Source records:
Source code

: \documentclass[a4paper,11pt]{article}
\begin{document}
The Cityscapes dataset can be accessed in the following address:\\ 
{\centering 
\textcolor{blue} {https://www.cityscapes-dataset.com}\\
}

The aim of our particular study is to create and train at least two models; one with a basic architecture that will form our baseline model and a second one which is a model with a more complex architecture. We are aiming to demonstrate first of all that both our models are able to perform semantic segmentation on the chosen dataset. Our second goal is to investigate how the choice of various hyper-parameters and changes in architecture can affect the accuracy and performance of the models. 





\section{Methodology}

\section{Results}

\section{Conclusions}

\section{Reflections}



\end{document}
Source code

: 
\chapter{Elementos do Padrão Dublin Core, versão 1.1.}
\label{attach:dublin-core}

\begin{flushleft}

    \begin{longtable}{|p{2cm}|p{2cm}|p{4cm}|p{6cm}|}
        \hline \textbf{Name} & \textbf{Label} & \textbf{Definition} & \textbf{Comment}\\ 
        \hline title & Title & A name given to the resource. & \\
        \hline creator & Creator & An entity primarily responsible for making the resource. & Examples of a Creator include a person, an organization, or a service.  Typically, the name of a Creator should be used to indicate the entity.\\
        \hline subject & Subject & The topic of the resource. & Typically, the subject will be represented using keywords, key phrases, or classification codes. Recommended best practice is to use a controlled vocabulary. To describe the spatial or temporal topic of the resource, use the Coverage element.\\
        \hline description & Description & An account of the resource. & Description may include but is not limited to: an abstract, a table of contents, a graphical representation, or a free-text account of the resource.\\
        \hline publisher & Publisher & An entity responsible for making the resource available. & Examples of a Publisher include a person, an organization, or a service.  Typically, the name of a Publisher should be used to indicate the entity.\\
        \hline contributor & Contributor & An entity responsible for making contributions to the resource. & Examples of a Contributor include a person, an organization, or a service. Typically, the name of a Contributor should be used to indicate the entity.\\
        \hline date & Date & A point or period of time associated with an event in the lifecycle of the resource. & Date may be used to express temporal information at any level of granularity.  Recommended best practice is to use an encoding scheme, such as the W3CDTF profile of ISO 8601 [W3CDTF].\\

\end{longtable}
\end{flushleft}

• [WHAT THIS TASK INVOLVES]: Repeat the entries above verbatim.

• [SOLUTION BELOW]:
Source code

: \documentclass[a4paper,11pt]{article}
\begin{document}
The Cityscapes dataset can be accessed in the following address:\\ 
{\centering 
\textcolor{blue} {https://www.cityscapes-dataset.com}\\
}

The aim of our particular study is to create and train at least two models; one with a basic architecture that will form our baseline model and a second one which is a model with a more complex architecture. We are aiming to demonstrate first of all that both our models are able to perform semantic segmentation on the chosen dataset. Our second goal is to investigate how the choice of various hyper-parameters and changes in architecture can affect the accuracy and performance of the models. 





\section{Methodology}

\section{Results}

\section{Conclusions}

\section{Reflections}



\end{document}
Source code

: 
\chapter{Elementos do Padrão Dublin Core, versão 1.1.}
\label{attach:dublin-core}

\begin{flushleft}

    \begin{longtable}{|p{2cm}|p{2cm}|p{4cm}|p{6cm}|}
        \hline \textbf{Name} & \textbf{Label} & \textbf{Definition} & \textbf{Comment}\\ 
        \hline title & Title & A name given to the resource. & \\
        \hline creator & Creator & An entity primarily responsible for making the resource. & Examples of a Creator include a person, an organization, or a service.  Typically, the name of a Creator should be used to indicate the entity.\\
        \hline subject & Subject & The topic of the resource. & Typically, the subject will be represented using keywords, key phrases, or classification codes. Recommended best practice is to use a controlled vocabulary. To describe the spatial or temporal topic of the resource, use the Coverage element.\\
        \hline description & Description & An account of the resource. & Description may include but is not limited to: an abstract, a table of contents, a graphical representation, or a free-text account of the resource.\\
        \hline publisher & Publisher & An entity responsible for making the resource available. & Examples of a Publisher include a person, an organization, or a service.  Typically, the name of a Publisher should be used to indicate the entity.\\
        \hline contributor & Contributor & An entity responsible for making contributions to the resource. & Examples of a Contributor include a person, an organization, or a service. Typically, the name of a Contributor should be used to indicate the entity.\\
        \hline date & Date & A point or period of time associated with an event in the lifecycle of the resource. & Date may be used to express temporal information at any level of granularity.  Recommended best practice is to use an encoding scheme, such as the W3CDTF profile of ISO 8601 [W3CDTF].\\

\end{longtable}
\end{flushleft}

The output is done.